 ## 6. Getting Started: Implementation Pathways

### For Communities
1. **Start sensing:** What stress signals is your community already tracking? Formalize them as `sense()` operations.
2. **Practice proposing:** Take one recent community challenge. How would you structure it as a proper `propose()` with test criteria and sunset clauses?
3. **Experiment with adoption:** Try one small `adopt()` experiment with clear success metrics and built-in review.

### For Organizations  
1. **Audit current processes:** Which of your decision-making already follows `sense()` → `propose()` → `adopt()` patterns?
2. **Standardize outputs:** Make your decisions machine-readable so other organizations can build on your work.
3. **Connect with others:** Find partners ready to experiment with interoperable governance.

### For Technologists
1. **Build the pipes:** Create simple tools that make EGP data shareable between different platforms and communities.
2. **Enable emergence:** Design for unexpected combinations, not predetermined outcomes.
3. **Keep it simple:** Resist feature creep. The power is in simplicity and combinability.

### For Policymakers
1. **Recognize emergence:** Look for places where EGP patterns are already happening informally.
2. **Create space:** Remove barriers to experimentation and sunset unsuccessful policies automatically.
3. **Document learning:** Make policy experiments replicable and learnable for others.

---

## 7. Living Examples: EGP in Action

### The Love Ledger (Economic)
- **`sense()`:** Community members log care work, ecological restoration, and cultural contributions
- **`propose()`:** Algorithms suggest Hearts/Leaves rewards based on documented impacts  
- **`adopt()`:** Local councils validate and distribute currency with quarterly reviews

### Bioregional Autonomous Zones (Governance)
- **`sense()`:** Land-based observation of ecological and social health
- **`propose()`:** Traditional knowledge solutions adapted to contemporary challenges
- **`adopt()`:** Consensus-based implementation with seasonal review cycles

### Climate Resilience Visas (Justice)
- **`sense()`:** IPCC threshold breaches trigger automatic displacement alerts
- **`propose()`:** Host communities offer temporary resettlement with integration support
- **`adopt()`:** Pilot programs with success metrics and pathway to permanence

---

*ACTIVITY*:
Count the lines in the listing that hold the word "metrics", then give the number and nothing else.

*ANSWER FOR THE TASK*:
2